[XML-SIG] Problems with "ignorable whitespace" in python's minidom and pulldom !

Thu Mar 11 17:21:40 EST 2004

Hello Andrew,

thanks for your answer. After doing some research on the internet I have found 
out that you are the author of the python pxdom module. How is pxdom compared to 
the standard dom and minidom implementation shipped with python itself ? Can it 
already be used in production environments ? How "fast" is it when parsing 
larger documents ? I have read that the next version 1.1 will also support 
external resource resolution & loading. Does that mean that it can also load 
external xml files linked to the actual xml document by a kind of url ?

regards,

Arno Wilhelm

> Arno Wilhelm <quirxi at aon.at> wrote:
> 
>  > The problem is that minidom seems to interpret these white spaces
>  > as text nodes
> 
> That's correct. That's what the DOM specification says should be done by 
> default.
> 
> In DOM Level 3 Load/Save there is a DOMConfiguration parameter 
> 'element-content-whitespace' which can be used to filter out ignorable 
> whitespace at parse-time.
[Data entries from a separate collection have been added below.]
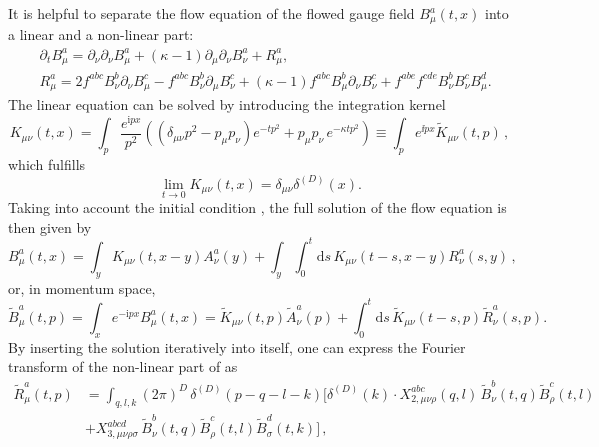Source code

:It is helpful to separate the flow equation  of the flowed gauge
field $B_\mu^a(t,x)$ into a linear and a non-linear part:
\begin{equation}
  \begin{split}
  &\partial_t B_\mu^a = \partial_\nu \partial_\nu B_\mu^a + (\kappa - 1)
  \partial_\mu \partial_\nu B_\nu^a + R_\mu^a, \\ &R_\mu^a = 2 f^{abc}
  B_\nu^b \partial_\nu B_\mu^c - f^{abc} B_\nu^b \partial_\mu B_\nu^c +
  (\kappa - 1) f^{abc} B_\mu^b \partial_\nu B_\nu^c + f^{abe} f^{cde}
  B_\nu^b B_\nu^c B_\mu^d.
  \label{eq:flowsep}
  \end{split}
\end{equation}
The linear equation can be solved by introducing the integration kernel
\begin{equation}
  K_{\mu \nu} (t,x) = \int_p \frac{e^{\mathrm{i}px}}{p^2} \left( \left(
  \delta_{\mu \nu} p^2 - p_\mu p_\nu \right) e^{-tp^2} + p_\mu p_\nu \,
  e^{-\kappa tp^2} \right) \equiv \int_p e^{\ii px}\widetilde K_{\mu\nu}(t,p)\,,
  \label{eq:kmunu}
\end{equation}
which fulfills
\begin{equation}
  \lim_{t \to 0} K_{\mu\nu}(t,x) = \delta_{\mu\nu} \delta^{(D)}(x).
\end{equation}
Taking into account the initial condition , the full
solution of the flow equation is then given by
\begin{equation}
  B_\mu^a (t,x) = \int_y K_{\mu \nu}(t,x-y) A_{\nu}^a(y)+ \int_y
  \int_0^t \mathrm{d}s \, K_{\mu \nu}(t-s,x-y) R_\nu^a(s,y)\,,
\end{equation}
or, in momentum space,
\begin{equation}
  \widetilde{B}_\mu^a(t,p)= \int_x e^{-\mathrm{i}px} B_\mu^a(t,x)=
  \widetilde{K}_{\mu \nu}(t,p) \widetilde{A}_\nu^a(p)+ \int_0^t
  \mathrm{d}s \, \widetilde{K}_{\mu \nu}(t-s,p)
  \widetilde{R}_\nu^a(s,p).
  \label{eq:gluon_solution_momentum}
\end{equation}
By inserting the solution iteratively into itself, one can express the
Fourier transform of the non-linear part of  as
\begin{equation}
  \begin{split}
  \widetilde{R}_\mu^a(t,p) &=
  \int_{q,l,k} (2 \pi)^D \, \delta^{(D)}(p-q-l-k)\bigg[
   \delta^{(D)}(k)\cdot X_{2,\mu\nu\rho}^{abc}(q,l)\, \widetilde{B}_{\nu}^{b}(t,q)
      \widetilde{B}_{\rho}^{c}(t,l)\\&
  +
   X_{3,\mu\nu\rho\sigma}^{abcd}\, \widetilde{B}_{\nu}^{b}(t,q)
      \widetilde{B}_{\rho}^{c}(t,l)
      \widetilde{B}_{\sigma}^{d}(t,k)\bigg]\,,
  \end{split}
\end{equation}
However minidom does not yet support DOM 3 LS.
> 
> (Plug detour:) pxdom does support this, but like minidom it does not 
> (yet) read external entities such as the DTD external subset, so unless 
> you're putting <!ELEMENT> declarations in the internal subset of the 
> <!DOCTYPE> they won't be able to tell which elements contain 'element 
> content'; in this case whitespace is not 'ignorable' by design.
> 
> A workaround - and the only way to do it if you're not using DTDs anyway 
> - is to tell pxdom to assume all undefined elements contain 'element 
> content'. Hence the following example would give you a document free of 
> whitespace nodes:
> 
>   import pxdom
>   doc= pxdom.parse('filename.xml', {
>     'element-content-whitespace': False,
>     'pxdom-assume-element-content': True
>   })
> 
> (End plug detour.)
> 
>  > I cannot know in before how many of these "text nodes" are in
>  > between the real data nodes.
> 
> DOM specifies that the document text nodes will be in 'normal' form 
> after parsing, so you can be sure it'll be 0 or 1, no more. (Unless 
> you're using a *really* old minidom where this may not hold true.)
> 
>  > So I tried to find a way of getting rid of these unwanted text nodes
>  > with this piece of code but that did not help either:
> 
>  > def cleanUpNodes( nodes ):
>  >     for node in nodes.childNodes:
>  >         if node.nodeType == Node.TEXT_NODE:
>  >             node.data = string.strip(node.data)
>  >     nodes.normalize()
> 
> That should work, you'd just need to make it recursive so it does the 
> whole subtree not just the immediate children. Here's another version:
> 
>   def removeWhitespaceNodes(parent):
>     for child in list(parent.childNodes):
>       if child.nodeType==node.TEXT_NODE and node.data.strip()=='':
>         parent.removeChild(child)
>       else:
>         removeWhitespaceNodes(child)
>